• _TRY IT_: Leave out all pictures. Return exactly the lines from the top of the material through the line containing "2: The Agent".

• _MATERIAL PROVIDED_:
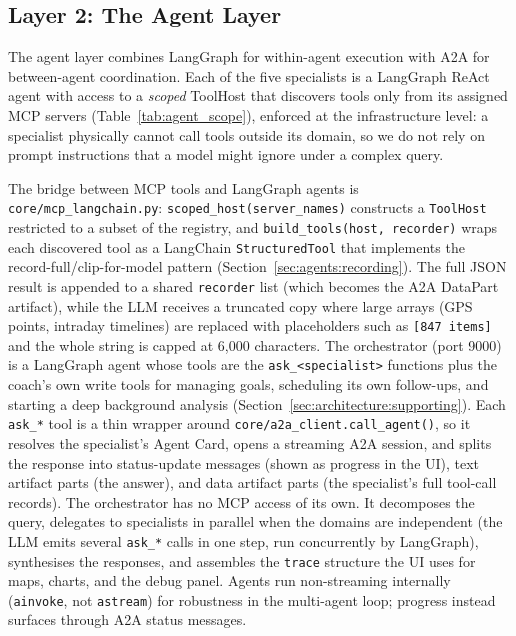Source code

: \subsection{Layer 2: The Agent Layer}\label{sec:architecture:agents}

The agent layer combines LangGraph for within-agent execution with A2A for between-agent coordination. Each of the five specialists is a LangGraph ReAct agent with access to a \textit{scoped} ToolHost that discovers tools only from its assigned MCP servers (Table~\ref{tab:agent_scope}), enforced at the infrastructure level: a specialist physically cannot call tools outside its domain, so we do not rely on prompt instructions that a model might ignore under a complex query.



The bridge between MCP tools and LangGraph agents is \texttt{core/mcp\_langchain.py}: \texttt{scoped\_host(server\_names)} constructs a \texttt{ToolHost} restricted to a subset of the registry, and \texttt{build\_tools(host, recorder)} wraps each discovered tool as a LangChain \texttt{StructuredTool} that implements the record-full/clip-for-model pattern (Section~\ref{sec:agents:recording}). The full JSON result is appended to a shared \texttt{recorder} list (which becomes the A2A DataPart artifact), while the LLM receives a truncated copy where large arrays (GPS points, intraday timelines) are replaced with placeholders such as \texttt{[847 items]} and the whole string is capped at 6{,}000 characters. The orchestrator (port 9000) is a LangGraph agent whose tools are the \texttt{ask\_<specialist>} functions plus the coach's own write tools for managing goals, scheduling its own follow-ups, and starting a deep background analysis (Section~\ref{sec:architecture:supporting}). Each \texttt{ask\_*} tool is a thin wrapper around \texttt{core/a2a\_client.call\_agent()}, so it resolves the specialist's Agent Card, opens a streaming A2A session, and splits the response into status-update messages (shown as progress in the UI), text artifact parts (the answer), and data artifact parts (the specialist's full tool-call records). The orchestrator has no MCP access of its own. It decomposes the query, delegates to specialists in parallel when the domains are independent (the LLM emits several \texttt{ask\_*} calls in one step, run concurrently by LangGraph), synthesises the responses, and assembles the \texttt{trace} structure the UI uses for maps, charts, and the debug panel. Agents run non-streaming internally (\texttt{ainvoke}, not \texttt{astream}) for robustness in the multi-agent loop; progress instead surfaces through A2A status messages.

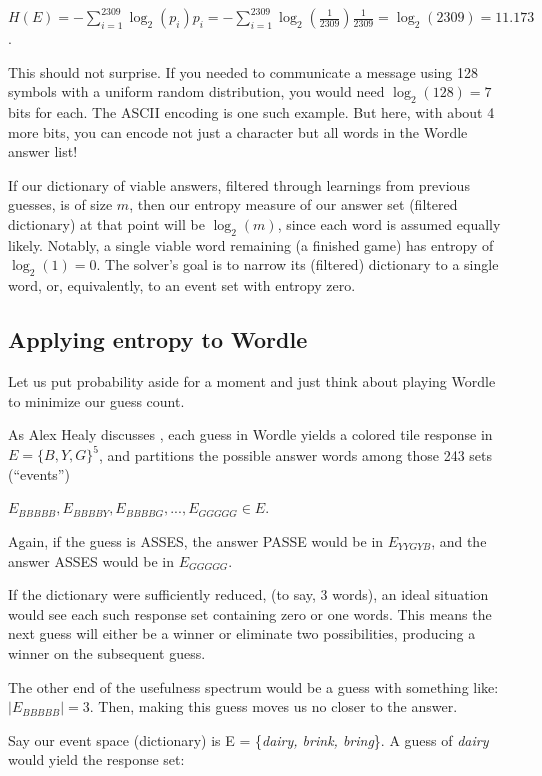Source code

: \documentclass[11pt, oneside]{article} 	%
\begin{document}
$H(E) = -\sum_{i=1}^{2309} \log_2(p_i)p_i = -\sum_{i=1}^{2309} \log_2(\frac{1}{2309}) \frac{1}{2309} = \log_2(2309) = 11.173$. 

This should not surprise. If you needed to communicate a message using 128 symbols with a uniform random distribution, you would need $\log_2(128) = 7$ bits for each. The ASCII encoding is one such example. But here, with about 4 more bits, you can encode not just a character but all words in the Wordle answer list!

If our dictionary of viable answers, filtered through learnings from previous guesses, is of size $m$, then our entropy measure of our answer set (filtered dictionary) at that point will be $\log_2(m)$, since each word is assumed equally likely. Notably, a single viable word remaining (a finished game) has entropy of $\log_2(1) = 0$. The solver's goal is to narrow its (filtered) dictionary to a single word, or, equivalently, to an event set with entropy zero.
 
\subsection{Applying entropy to Wordle}

Let us put probability aside for a moment and just think about playing Wordle to minimize our guess count.

As Alex Healy discusses \cite{1}, each guess in Wordle yields a colored tile response in $E = \{B, Y, G\}^5$, and partitions the possible answer words among those 243 sets (``events'')

\begin{center}
$E_{BBBBB}, E_{BBBBY}, E_{BBBBG}, ... , E_{GGGGG} \in E$. 
\end{center}

Again, if the guess is ASSES, the answer PASSE would be in $E_{YYGYB}$, and the answer ASSES would be in $E_{GGGGG}$.

If the dictionary were sufficiently reduced, (to say, 3 words), an ideal situation would see each such response set containing zero or one words. This means the next guess will either be a winner or eliminate two possibilities, producing a winner on the subsequent guess. 

The other end of the usefulness spectrum would be a guess with something like:
$|E_{BBBBB}| = 3$. Then, making this guess moves us no closer to the answer. 

Say our event space (dictionary) is E = \{\emph{dairy, brink, bring}\}. A guess of \emph{dairy} would yield the response set:
\end{document}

• _EXERCISE RESPONSE_:
Source code

: \subsection{Layer 2: The Agent Layer}\label{sec:architecture:agents}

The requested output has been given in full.